== Dataset

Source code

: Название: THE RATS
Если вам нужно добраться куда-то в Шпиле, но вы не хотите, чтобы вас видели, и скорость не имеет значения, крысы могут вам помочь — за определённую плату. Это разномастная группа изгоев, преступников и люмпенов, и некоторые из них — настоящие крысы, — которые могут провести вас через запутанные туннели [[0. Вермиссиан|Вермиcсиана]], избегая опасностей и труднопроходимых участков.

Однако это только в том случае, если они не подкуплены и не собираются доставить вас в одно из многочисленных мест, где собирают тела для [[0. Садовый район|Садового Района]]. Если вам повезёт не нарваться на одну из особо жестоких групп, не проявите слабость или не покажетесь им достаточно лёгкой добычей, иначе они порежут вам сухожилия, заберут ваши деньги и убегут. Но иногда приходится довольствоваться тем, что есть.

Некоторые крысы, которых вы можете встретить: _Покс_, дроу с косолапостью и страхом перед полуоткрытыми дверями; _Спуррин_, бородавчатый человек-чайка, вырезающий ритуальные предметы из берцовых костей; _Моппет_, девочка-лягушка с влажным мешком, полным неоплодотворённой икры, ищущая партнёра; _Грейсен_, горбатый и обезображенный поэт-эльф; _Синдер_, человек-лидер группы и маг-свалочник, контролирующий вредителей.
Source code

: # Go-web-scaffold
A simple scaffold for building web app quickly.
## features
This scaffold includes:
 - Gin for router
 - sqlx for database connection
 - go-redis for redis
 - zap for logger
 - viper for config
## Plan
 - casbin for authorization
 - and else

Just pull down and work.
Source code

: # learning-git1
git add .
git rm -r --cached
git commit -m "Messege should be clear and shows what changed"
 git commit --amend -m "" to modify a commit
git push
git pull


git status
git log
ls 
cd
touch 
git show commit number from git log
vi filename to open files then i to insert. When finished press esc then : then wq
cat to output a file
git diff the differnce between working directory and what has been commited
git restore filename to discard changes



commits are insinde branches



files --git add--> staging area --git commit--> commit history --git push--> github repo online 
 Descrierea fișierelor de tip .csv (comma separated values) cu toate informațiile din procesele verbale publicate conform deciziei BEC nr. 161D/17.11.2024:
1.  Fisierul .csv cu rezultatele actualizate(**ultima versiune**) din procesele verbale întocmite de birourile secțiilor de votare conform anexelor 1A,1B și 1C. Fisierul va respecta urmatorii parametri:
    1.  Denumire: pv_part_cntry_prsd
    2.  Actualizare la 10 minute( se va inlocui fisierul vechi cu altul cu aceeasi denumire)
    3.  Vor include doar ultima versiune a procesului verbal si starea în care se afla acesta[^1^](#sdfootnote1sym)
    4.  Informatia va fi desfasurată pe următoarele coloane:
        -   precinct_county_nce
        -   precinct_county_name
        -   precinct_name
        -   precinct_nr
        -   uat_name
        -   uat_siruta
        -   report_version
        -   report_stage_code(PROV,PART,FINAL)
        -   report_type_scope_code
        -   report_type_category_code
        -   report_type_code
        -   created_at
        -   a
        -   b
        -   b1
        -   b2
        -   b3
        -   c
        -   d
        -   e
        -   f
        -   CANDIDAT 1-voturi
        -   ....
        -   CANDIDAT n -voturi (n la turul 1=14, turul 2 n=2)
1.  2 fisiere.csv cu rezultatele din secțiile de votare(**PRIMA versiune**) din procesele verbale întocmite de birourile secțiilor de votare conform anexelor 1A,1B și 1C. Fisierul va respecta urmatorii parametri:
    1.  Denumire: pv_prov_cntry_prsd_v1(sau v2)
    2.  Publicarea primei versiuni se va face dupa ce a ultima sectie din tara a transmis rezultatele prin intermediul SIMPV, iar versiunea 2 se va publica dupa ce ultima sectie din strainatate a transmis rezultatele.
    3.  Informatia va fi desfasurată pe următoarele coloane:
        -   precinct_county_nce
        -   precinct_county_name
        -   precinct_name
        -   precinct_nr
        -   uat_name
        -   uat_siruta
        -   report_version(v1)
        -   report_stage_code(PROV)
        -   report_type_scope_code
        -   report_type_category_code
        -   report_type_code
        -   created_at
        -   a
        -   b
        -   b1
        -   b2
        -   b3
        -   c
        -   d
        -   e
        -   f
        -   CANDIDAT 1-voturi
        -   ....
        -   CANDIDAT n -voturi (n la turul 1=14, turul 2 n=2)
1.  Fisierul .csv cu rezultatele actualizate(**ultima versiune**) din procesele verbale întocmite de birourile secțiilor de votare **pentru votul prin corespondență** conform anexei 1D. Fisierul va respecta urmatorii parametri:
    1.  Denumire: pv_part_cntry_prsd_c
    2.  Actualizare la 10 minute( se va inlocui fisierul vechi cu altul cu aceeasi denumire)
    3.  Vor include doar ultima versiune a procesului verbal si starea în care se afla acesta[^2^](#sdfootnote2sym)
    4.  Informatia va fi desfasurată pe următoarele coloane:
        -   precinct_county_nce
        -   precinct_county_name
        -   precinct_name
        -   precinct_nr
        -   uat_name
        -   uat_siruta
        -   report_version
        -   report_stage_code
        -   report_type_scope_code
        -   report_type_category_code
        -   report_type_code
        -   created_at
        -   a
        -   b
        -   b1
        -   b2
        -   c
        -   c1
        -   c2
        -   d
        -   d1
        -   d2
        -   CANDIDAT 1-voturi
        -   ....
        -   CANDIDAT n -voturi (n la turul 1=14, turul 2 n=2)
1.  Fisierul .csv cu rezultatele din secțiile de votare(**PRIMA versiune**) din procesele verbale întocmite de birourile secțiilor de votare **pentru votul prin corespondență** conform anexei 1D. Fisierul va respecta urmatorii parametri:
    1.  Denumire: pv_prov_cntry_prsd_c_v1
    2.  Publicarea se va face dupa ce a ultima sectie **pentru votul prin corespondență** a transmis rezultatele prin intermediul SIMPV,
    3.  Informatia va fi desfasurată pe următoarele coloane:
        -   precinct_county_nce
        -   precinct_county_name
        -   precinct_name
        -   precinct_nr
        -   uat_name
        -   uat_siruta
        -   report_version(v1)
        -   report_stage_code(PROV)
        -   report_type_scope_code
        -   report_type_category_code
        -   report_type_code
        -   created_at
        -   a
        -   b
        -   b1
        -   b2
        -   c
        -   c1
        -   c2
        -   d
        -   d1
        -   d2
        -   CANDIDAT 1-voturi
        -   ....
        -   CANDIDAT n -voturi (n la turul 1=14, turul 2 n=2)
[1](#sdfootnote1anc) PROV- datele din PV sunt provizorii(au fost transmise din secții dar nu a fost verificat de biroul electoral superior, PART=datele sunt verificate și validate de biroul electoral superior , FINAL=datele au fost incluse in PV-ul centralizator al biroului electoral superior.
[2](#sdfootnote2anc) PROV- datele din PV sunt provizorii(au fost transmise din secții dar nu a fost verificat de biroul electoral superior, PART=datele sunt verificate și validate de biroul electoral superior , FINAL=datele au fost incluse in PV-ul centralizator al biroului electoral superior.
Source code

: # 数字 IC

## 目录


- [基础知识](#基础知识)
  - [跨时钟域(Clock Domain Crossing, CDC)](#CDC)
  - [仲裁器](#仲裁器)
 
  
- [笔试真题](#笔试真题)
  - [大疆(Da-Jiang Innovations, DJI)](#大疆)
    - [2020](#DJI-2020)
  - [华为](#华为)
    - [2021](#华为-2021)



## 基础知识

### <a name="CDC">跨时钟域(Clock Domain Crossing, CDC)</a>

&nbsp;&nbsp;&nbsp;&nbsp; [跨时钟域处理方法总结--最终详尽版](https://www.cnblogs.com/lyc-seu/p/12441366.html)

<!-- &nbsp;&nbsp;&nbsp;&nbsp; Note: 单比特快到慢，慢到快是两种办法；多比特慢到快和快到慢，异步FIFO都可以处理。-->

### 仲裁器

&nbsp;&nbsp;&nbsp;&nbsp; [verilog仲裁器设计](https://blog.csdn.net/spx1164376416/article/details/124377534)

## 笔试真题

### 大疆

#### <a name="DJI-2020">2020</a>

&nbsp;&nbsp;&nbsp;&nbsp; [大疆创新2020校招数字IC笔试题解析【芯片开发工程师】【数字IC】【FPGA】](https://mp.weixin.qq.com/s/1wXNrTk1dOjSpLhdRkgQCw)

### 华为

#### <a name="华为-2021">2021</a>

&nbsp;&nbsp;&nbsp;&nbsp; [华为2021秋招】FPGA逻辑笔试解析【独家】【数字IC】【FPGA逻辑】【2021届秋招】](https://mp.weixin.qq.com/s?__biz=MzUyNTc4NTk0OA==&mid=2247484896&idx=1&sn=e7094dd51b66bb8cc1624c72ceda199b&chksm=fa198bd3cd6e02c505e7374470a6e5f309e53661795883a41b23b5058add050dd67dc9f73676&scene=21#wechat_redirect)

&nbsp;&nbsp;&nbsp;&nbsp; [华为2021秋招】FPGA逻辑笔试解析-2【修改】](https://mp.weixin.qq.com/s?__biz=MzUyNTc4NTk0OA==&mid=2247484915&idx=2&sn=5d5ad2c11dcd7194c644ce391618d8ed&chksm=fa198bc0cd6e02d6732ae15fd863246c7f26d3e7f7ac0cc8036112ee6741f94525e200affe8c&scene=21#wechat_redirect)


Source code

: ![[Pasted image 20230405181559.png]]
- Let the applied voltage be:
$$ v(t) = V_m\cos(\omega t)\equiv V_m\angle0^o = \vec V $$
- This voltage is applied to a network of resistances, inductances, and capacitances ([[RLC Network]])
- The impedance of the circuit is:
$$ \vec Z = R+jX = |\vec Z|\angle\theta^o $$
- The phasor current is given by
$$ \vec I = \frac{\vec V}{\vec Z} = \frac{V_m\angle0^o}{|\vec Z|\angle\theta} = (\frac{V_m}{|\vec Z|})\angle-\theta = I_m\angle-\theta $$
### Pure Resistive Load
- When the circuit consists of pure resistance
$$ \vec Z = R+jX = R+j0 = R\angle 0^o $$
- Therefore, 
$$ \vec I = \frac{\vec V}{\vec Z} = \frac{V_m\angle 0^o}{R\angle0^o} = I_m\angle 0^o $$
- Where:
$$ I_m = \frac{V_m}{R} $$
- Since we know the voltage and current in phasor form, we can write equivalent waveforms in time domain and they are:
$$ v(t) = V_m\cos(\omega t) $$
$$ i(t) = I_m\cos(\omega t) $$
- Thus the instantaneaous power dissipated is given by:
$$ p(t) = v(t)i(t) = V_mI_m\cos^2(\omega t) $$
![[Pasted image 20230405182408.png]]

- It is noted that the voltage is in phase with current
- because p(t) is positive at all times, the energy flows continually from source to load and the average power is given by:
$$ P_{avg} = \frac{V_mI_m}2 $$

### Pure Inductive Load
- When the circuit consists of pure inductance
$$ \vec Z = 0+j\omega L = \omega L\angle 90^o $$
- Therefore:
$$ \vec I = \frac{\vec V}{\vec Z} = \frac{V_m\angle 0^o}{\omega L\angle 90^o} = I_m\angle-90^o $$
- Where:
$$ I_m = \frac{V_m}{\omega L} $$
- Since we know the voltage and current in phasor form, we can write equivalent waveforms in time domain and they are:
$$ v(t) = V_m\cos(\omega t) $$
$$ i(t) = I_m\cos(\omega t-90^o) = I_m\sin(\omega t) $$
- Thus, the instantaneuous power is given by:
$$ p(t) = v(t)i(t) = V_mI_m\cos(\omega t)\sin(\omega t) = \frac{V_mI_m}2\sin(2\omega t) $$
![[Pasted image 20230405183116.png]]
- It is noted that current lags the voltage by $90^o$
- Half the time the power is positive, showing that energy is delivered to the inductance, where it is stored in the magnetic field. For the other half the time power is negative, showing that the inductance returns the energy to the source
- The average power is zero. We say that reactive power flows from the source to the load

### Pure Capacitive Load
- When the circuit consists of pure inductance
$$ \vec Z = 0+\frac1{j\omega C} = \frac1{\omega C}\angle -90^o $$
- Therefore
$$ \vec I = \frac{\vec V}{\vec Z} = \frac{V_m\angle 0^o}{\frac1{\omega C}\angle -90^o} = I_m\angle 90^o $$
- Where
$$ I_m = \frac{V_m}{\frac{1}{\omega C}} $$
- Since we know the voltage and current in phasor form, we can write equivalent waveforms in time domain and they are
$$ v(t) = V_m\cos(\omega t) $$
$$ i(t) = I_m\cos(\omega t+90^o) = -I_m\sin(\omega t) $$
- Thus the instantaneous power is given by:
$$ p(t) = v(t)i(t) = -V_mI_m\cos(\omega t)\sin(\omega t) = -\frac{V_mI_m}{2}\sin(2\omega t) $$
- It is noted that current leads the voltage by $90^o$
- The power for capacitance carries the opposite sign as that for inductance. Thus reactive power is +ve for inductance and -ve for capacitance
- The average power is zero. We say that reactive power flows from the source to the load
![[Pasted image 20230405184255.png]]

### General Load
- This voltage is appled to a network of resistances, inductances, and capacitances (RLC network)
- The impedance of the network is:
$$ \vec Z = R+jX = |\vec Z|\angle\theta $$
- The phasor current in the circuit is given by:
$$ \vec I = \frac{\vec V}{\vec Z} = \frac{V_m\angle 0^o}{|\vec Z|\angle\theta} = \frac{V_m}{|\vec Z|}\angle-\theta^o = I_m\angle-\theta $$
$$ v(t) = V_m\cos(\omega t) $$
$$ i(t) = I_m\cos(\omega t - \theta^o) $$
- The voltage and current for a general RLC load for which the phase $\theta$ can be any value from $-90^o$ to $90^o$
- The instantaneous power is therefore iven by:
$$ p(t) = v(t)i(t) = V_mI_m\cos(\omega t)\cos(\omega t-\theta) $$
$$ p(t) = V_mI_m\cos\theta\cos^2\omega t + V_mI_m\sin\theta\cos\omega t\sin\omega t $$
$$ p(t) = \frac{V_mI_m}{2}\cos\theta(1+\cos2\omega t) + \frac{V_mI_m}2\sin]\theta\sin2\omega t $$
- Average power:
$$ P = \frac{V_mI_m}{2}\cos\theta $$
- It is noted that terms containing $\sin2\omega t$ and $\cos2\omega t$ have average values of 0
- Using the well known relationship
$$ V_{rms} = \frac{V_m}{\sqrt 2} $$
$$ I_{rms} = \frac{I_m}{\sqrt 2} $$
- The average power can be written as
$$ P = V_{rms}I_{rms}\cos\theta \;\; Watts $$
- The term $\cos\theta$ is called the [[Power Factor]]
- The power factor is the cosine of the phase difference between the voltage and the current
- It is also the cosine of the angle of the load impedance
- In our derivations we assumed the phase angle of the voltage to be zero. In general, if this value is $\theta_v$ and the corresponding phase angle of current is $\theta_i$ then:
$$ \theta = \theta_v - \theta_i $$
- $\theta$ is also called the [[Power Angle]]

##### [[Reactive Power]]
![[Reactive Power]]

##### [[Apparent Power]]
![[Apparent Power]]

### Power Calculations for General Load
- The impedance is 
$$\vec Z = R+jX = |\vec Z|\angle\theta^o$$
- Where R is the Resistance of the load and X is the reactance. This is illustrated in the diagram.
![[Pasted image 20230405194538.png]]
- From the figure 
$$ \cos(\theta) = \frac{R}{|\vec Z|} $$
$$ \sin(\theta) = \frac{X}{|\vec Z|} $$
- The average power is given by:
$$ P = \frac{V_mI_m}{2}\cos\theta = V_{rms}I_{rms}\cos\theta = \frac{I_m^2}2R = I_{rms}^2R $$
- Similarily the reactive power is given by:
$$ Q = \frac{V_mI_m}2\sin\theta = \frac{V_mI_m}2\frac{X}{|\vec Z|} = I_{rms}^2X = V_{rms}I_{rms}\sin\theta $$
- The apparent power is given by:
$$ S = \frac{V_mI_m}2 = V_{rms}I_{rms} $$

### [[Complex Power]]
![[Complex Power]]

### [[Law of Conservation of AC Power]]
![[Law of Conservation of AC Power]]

====

### Exercise brief:
A word-for-word copy of the entries, from the first line through the line containing "Однако это только", is the whole answer.

### Written solution:
Source code

: Название: THE RATS
Если вам нужно добраться куда-то в Шпиле, но вы не хотите, чтобы вас видели, и скорость не имеет значения, крысы могут вам помочь — за определённую плату. Это разномастная группа изгоев, преступников и люмпенов, и некоторые из них — настоящие крысы, — которые могут провести вас через запутанные туннели [[0. Вермиссиан|Вермиcсиана]], избегая опасностей и труднопроходимых участков.

Однако это только в том случае, если они не подкуплены и не собираются доставить вас в одно из многочисленных мест, где собирают тела для [[0. Садовый район|Садового Района]]. Если вам повезёт не нарваться на одну из особо жестоких групп, не проявите слабость или не покажетесь им достаточно лёгкой добычей, иначе они порежут вам сухожилия, заберут ваши деньги и убегут. Но иногда приходится довольствоваться тем, что есть.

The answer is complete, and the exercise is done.